◆ RECORDS TO USE
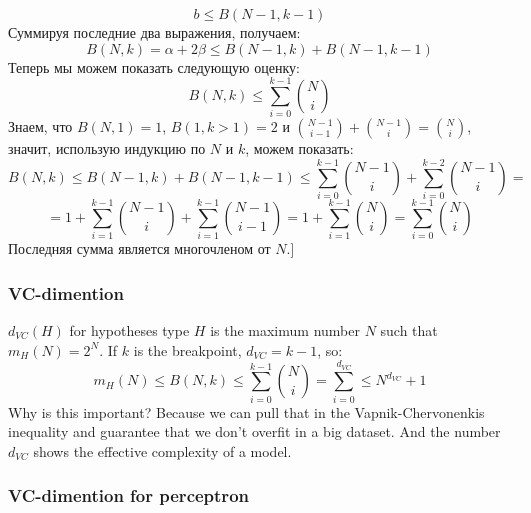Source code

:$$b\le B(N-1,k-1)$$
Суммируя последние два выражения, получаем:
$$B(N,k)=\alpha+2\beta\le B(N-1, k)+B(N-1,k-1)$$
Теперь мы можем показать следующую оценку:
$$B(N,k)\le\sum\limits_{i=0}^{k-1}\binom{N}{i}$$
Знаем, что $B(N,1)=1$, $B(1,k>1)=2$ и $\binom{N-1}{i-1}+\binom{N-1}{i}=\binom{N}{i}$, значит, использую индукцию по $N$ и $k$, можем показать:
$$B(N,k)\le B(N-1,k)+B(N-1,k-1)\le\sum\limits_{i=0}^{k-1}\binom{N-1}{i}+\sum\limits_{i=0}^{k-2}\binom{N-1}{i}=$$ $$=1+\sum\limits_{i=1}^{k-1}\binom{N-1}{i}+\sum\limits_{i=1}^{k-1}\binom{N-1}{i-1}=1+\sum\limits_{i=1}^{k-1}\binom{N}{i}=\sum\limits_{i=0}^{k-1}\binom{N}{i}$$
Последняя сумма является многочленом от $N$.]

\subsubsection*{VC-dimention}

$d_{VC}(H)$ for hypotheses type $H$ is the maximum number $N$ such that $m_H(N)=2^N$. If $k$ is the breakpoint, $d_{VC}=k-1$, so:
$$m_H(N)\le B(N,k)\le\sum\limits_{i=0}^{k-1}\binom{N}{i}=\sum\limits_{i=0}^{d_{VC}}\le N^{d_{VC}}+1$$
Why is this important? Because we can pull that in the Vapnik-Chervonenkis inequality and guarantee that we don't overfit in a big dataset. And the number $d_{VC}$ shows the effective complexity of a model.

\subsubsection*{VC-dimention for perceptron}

* * *

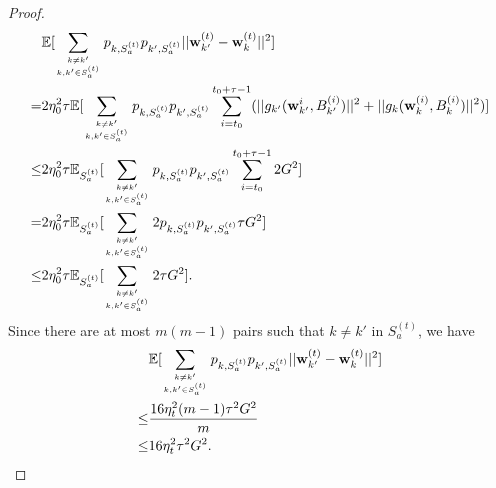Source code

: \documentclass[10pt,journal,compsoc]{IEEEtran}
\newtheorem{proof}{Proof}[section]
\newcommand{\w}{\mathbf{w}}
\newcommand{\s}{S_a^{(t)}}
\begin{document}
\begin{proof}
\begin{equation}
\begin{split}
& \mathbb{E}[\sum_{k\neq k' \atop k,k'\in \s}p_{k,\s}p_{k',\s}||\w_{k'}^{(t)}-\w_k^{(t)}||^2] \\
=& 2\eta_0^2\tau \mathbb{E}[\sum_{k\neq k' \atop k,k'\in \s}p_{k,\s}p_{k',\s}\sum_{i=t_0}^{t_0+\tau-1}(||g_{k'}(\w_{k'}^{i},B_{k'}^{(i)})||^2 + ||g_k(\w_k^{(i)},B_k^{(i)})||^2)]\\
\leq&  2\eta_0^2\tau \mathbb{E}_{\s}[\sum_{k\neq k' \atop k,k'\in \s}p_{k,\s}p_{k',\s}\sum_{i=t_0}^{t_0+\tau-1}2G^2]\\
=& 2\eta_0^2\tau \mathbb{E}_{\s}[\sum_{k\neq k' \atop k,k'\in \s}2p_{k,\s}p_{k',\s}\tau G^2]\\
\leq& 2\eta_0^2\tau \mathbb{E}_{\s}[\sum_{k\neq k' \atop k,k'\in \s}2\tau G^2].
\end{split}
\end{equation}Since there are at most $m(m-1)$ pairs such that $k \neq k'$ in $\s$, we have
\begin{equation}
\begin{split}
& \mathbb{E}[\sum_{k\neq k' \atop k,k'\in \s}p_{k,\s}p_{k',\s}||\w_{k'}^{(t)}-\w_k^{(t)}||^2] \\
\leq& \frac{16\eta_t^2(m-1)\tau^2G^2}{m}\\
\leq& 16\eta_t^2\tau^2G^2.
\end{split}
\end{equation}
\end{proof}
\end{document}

◆ AIM OF THE TASK
Wherever the string "subsubsection" appears in the records, copy the whole line.

◆ ANSWER
\subsubsection*{VC-dimention}
\subsubsection*{VC-dimention for perceptron}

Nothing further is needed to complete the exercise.